Il primo indizio è l’aspect ratio: non il 16:9 che siamo abituati a vedere oggi ma il 4:3, che stringe la visuale e la fa apparire più claustrofobica, chiusa e appunto finta. Il secondo indizio è la scelta del bianco e nero che da sempre colleghiamo al vecchio cinema, quello con le voci degli attori registrate in modo innaturale e delle dissolvenze per il cambio scene (elemento che ritroviamo anche in questo caso). Il terzo è la scenografia spoglia ed essenziale. La storia è ambientata nel basso medioevo eppure nulla al di là degli abiti ce lo ricorda. Anzi, le stanze sono vuote e riconoscibili solo da un unico elemento che compare nel campo visivo, per cui sappiamo ad esempio che la scena si svolge in camera da letto perché nello spazio vediamo un letto. E basta.
Il quarto indizio, il più preciso, è l’uso della luce a cura di Bruno Delbonnel (Il favoloso mondo di Amélie) che spinge i chiaroscuri al punto da non mostrare mai i volti completamente illuminati e da creare in ogni inquadratura dei quadri artificiali che ci fanno sentire dentro a un dipinto di De Chirico. Esteticamente bellissimo.

Tre – L’interpretazione dei personaggi è da premiazione e, in fondo, è divertente
Se tutto è teatrale, lo è anche l’interpretazione degli attori che si muovono in movimenti simili a danze ed esagerano le espressioni facciali in modo innaturale.
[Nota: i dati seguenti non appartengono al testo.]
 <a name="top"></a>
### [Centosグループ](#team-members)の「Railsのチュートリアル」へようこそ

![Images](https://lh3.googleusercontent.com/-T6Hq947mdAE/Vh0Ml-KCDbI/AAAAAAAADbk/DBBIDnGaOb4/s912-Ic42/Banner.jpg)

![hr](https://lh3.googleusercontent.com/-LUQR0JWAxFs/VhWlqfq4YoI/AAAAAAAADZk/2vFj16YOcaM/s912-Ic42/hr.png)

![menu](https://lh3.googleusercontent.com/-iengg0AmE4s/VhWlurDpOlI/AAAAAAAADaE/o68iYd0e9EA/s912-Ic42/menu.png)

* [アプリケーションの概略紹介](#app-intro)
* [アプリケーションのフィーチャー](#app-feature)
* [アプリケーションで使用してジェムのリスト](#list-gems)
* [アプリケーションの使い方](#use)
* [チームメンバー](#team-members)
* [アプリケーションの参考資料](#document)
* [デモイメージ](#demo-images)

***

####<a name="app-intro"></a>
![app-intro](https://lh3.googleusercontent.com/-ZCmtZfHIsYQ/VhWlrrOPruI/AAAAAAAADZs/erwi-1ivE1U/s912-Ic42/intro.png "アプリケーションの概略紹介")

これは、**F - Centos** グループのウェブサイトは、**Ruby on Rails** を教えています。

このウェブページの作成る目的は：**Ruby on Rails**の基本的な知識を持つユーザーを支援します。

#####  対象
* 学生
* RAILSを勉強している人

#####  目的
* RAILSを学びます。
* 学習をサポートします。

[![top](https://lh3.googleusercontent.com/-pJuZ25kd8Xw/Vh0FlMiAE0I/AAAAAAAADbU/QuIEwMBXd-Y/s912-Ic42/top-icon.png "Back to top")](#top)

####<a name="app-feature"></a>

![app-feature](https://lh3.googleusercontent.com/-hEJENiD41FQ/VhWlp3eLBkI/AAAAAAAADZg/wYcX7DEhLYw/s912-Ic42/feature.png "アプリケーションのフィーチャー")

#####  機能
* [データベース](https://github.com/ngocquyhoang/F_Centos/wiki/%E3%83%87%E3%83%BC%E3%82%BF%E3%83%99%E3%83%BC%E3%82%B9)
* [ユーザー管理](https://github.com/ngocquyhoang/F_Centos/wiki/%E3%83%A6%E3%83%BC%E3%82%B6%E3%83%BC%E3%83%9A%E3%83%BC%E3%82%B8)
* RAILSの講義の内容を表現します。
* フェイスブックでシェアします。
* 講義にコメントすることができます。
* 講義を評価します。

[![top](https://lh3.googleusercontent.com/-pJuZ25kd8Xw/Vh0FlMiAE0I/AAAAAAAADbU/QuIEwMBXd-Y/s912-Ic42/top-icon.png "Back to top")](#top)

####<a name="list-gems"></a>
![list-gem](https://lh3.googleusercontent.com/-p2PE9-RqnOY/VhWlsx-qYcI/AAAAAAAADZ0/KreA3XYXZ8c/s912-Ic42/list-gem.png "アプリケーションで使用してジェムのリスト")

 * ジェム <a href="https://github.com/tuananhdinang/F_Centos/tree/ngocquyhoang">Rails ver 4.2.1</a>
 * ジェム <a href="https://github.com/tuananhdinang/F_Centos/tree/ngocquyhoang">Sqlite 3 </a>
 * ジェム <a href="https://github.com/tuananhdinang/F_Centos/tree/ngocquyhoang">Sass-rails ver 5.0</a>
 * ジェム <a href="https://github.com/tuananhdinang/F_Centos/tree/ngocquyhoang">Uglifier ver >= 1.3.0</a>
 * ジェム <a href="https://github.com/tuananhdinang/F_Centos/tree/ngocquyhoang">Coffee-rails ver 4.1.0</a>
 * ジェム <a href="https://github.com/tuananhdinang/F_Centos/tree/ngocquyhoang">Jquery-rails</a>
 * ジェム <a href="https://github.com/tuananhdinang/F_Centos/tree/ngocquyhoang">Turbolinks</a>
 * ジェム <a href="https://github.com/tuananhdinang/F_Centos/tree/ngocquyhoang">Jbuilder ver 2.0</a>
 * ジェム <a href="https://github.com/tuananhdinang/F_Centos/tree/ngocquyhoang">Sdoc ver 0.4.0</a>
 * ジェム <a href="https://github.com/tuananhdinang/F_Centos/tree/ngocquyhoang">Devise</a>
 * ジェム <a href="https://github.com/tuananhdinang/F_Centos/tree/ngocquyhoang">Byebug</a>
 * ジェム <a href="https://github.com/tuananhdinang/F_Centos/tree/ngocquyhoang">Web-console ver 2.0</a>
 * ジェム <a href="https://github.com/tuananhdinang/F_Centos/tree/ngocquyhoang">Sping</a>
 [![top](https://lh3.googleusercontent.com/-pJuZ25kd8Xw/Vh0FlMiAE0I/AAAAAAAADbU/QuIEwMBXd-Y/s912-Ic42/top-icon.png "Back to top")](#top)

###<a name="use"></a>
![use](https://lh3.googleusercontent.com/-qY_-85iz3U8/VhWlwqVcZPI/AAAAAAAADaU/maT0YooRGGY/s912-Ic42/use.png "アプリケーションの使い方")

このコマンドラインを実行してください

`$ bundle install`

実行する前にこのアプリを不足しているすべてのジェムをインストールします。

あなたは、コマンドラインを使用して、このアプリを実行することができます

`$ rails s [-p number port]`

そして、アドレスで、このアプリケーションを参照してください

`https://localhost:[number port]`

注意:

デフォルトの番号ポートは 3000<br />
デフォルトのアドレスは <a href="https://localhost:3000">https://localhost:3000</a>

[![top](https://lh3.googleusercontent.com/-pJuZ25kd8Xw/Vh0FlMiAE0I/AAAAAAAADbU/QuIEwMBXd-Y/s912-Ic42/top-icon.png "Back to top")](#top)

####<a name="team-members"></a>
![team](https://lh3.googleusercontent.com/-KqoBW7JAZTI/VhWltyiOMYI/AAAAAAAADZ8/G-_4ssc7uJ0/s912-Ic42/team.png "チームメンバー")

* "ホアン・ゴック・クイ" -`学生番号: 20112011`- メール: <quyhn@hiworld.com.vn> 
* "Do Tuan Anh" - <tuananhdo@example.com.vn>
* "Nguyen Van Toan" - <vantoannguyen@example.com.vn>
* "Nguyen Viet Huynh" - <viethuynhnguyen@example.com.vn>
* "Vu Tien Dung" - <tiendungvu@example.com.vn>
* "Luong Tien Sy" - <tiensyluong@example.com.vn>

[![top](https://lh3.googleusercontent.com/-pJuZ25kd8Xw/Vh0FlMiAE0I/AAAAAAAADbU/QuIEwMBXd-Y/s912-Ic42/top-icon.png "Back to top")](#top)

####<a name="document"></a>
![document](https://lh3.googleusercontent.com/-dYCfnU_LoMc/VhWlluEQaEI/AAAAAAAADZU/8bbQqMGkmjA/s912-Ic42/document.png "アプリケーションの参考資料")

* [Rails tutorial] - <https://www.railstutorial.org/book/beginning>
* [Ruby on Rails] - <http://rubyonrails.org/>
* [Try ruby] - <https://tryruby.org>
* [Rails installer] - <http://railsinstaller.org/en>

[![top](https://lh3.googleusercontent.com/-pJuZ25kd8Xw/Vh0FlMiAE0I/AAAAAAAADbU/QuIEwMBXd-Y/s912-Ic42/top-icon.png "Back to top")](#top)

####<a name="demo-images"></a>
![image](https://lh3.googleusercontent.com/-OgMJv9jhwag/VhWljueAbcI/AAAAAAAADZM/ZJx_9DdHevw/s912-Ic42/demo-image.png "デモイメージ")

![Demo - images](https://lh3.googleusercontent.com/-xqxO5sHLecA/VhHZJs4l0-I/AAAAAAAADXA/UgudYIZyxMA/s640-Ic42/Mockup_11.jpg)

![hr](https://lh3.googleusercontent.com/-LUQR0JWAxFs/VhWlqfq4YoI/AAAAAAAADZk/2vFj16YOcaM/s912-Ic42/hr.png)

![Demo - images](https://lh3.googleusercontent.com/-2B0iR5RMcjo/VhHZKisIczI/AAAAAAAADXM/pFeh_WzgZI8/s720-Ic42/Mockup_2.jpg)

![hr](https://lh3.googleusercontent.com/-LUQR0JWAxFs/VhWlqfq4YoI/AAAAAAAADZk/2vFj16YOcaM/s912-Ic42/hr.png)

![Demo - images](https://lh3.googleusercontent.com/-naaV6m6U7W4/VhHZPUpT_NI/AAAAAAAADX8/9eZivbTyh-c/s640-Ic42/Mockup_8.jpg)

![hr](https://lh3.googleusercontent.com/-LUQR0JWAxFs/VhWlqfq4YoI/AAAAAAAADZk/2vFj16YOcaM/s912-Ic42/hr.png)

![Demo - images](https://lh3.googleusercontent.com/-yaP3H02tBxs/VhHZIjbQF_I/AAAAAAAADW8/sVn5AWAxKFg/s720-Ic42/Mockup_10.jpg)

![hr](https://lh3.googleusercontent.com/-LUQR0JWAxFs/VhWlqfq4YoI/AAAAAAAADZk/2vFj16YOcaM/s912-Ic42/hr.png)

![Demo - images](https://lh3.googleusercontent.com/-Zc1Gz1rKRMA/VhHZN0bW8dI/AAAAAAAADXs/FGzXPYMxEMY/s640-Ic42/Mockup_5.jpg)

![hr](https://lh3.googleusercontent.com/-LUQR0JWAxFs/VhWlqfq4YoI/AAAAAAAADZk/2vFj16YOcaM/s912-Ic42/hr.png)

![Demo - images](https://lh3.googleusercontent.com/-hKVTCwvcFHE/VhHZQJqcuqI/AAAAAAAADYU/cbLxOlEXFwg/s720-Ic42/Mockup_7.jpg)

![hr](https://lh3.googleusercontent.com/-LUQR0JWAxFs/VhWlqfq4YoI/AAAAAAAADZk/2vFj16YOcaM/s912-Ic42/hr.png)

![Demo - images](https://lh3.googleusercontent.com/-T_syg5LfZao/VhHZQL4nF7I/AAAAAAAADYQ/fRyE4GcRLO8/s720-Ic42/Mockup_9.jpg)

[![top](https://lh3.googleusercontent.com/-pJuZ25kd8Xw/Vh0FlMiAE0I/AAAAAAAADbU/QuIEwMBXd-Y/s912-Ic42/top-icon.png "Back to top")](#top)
E diciamolo che queste caratteristiche del teatro sono quelle che più si contrappongono alla natura del cinema, e che quindi ci divertono persino quando guardiamo una tragedia. Di sicuro dietro alle riprese si nascondono mesi e mesi di prove e perfezionamento, e se Denzel Washington è candidato agli Oscar per il suo Macbeth, una citazione la merita senza dubbio Kathryn Hunter per la sua interpretazione delle tre streghe. Il perché sarà chiaro guardando il film, non rischieremo spoiler.
Tre motivi sono più che sufficienti per non perdersi il nuovo film di Joel Coen, ma se non dovessero bastare, consiglio comunque di fare un salto nel vuoto e provare a schiacciare il tasto play, Macbeth è da vedere. E dura il giusto (105 min).